Installing a microgrid within a regulated electricity market will sometimes, but not always, provide an economic benefit to customers, investors and utilities involved, according to new research led by Chiara Lo Prete, assistant professor of energy economics, Penn State.
“Two major challenges facing electricity systems today are the need to provide enhanced reliability and the difficulty of building new generation and distribution capacity to serve load centers,” said Lo Prete. “Part of the energy community has argued that microgrids could address these issues. Microgrids are able to operate in island mode and may allow faster power restoration after a blackout. There are also fewer site limitations for microgrids, which may reduce the need for grid expansion.”

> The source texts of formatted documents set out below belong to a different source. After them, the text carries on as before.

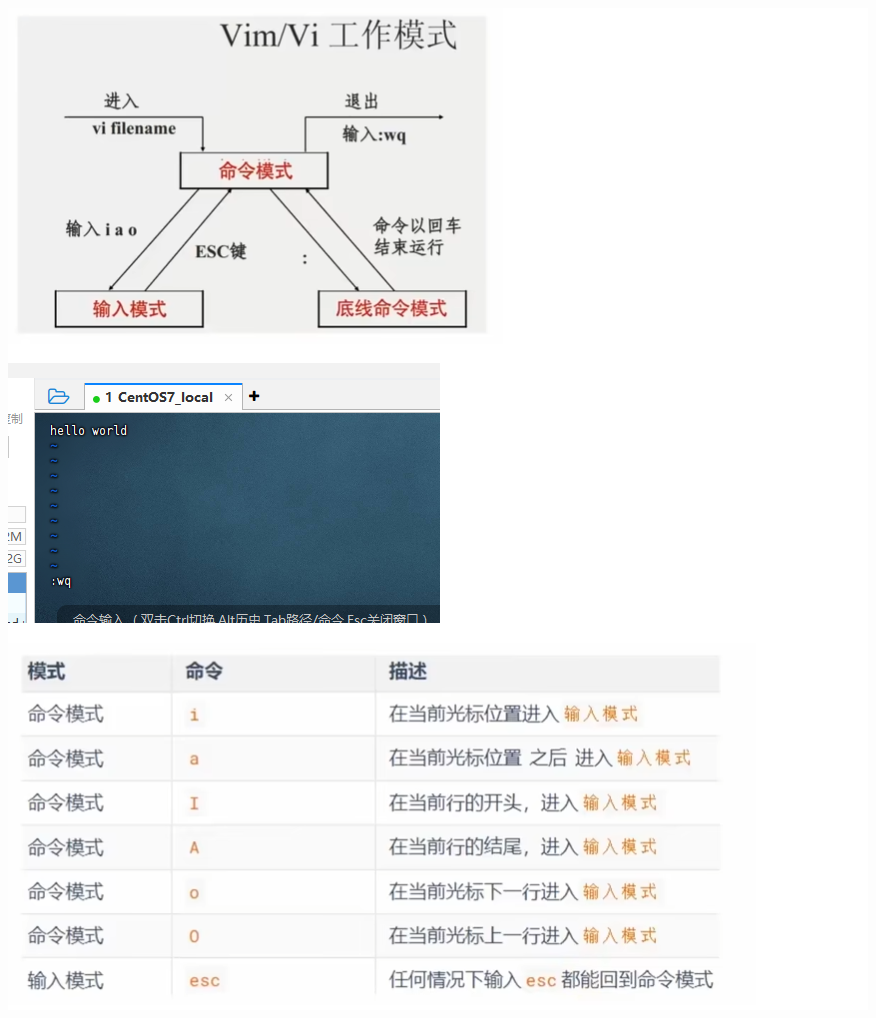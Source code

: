![2024-11-10-21-00-09.png](./images/2024-11-10-21-00-09.png)


![2024-11-10-21-04-38.png](./images/2024-11-10-21-04-38.png)

![2024-11-10-21-06-06.png](./images/2024-11-10-21-06-06.png)
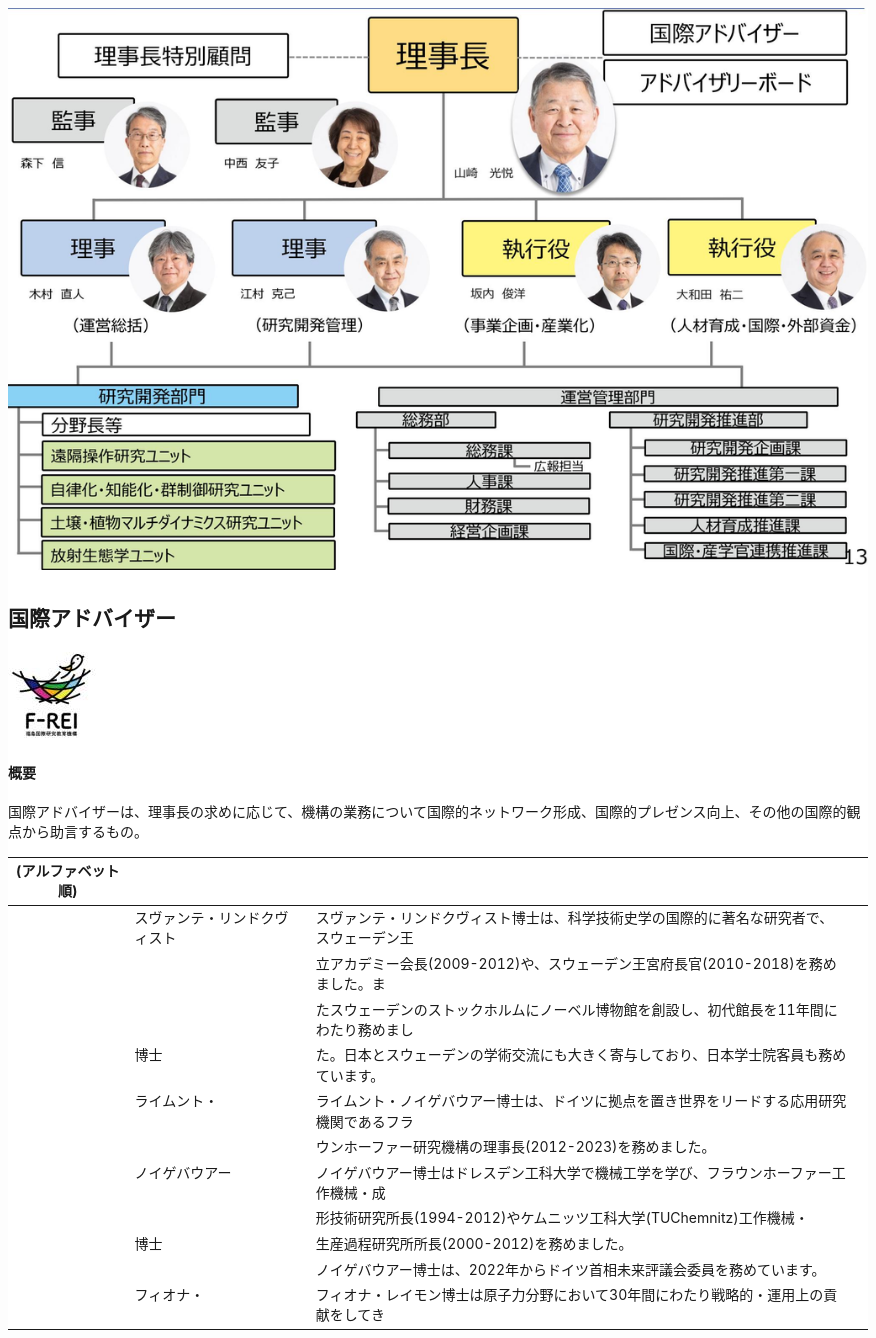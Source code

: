 ![](_page_12_Figure_2.jpeg)

## **国際アドバイザー**

![](_page_13_Picture_1.jpeg)

#### **概要**

国際アドバイザーは、理事長の求めに応じて、機構の業務について国際的ネットワーク形成、国際的プレゼンス向上、その他の国際的観点から助言するもの。

| (アルファベット順) |  |  |  |
| --- | --- | --- | --- |
|  | スヴァンテ・リンドクヴィスト | スヴァンテ・リンドクヴィスト博士は、科学技術史学の国際的に著名な研究者で、スウェーデン王 |  |
|  |  | 立アカデミー会長(2009-2012)や、スウェーデン王宮府長官(2010-2018)を務めました。ま |  |
|  |  | たスウェーデンのストックホルムにノーベル博物館を創設し、初代館長を11年間にわたり務めまし |  |
|  | 博士 | た。日本とスウェーデンの学術交流にも大きく寄与しており、日本学士院客員も務めています。 |  |
|  | ライムント・ | ライムント・ノイゲバウアー博士は、ドイツに拠点を置き世界をリードする応用研究機関であるフラ |  |
|  |  | ウンホーファー研究機構の理事長(2012-2023)を務めました。 |  |
|  | ノイゲバウアー | ノイゲバウアー博士はドレスデン工科大学で機械工学を学び、フラウンホーファー工作機械・成 |  |
|  |  | 形技術研究所長(1994-2012)やケムニッツ工科大学(TUChemnitz)工作機械・ |  |
|  | 博士 | 生産過程研究所所長(2000-2012)を務めました。 |  |
|  |  | ノイゲバウアー博士は、2022年からドイツ首相未来評議会委員を務めています。 |  |
|  | フィオナ・ | フィオナ・レイモン博士は原子力分野において30年間にわたり戦略的・運用上の貢献をしてき |  |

The researchers examined several scenarios for adding a microgrid to a regulated network served by a vertically integrated utility. In this type of network, the utility company generates, transmits and distributes electricity. This differs from other networks in which these responsibilities are split among different parties. Roughly half of U.S. states today operate in networks served by vertically integrated utilities.
“These types of networks are often viewed as economically inefficient because the price of electricity reflects the average cost of providing power,” said Lo Prete. “We wanted to find out how adding a microgrid would affect prices, costs and benefits for everyone involved.”
Because this market is regulated, the researchers analyzed the effect of adding a microgrid from the point of view of the energy regulator. The regulator acts to enhance the sum of payoffs, known as economic efficiency, for all market participants — private investors, microgrid customers, utility companies and utility customers. Based on a snapshot of energy and capital costs today, the researchers modeled a variety of scenarios to investigate different contexts for installing a microgrid. They report in a recent issue of Applied Energythat microgrids may increase or decrease a network’s economic efficiency depending upon cost assumptions.
For example, when microgrid capital costs were three times today’s costs, adding a microgrid to a network reduced regulated electricity rates for both utility and microgrid customers. The economic efficiency would increase, but the private investor is less likely to invest due to the increased startup costs. If this were the case, an energy regulator would need to provide an incentive to the investor to build the microgrid, as that would enhance the network’s economic efficiency.
Another scenario examined the effect of increased utility fixed costs — for example due to higher transmission or distribution costs. Here, installing a microgrid increased utility customers’ electricity payments. The private investor would make more money and microgrid customers would have a reduced total energy bill. The researchers calculated that, overall, the microgrid would decrease the economic efficiency of the network when utility fixed costs were higher.
“It’s not necessarily that a microgrid always does or doesn’t make sense — it really depends on costs and other characteristics of the network, including retail price regulation,” said Lo Prete. “There are situations where a regulator should intervene to offer incentives so that all parties can benefit if a microgrid is added. It is also important to note that the benefits of introducing a microgrid don’t just apply to microgrid customers and investors who decide to develop a distributed network. Our analysis shows that utility customers who are not served by the microgrid may reap most of these benefits.”
Benjamin Hobbs, Johns Hopkins University, collaborated on this research.
The National Science Foundation and the Harvard University Center for the Environment supported this work.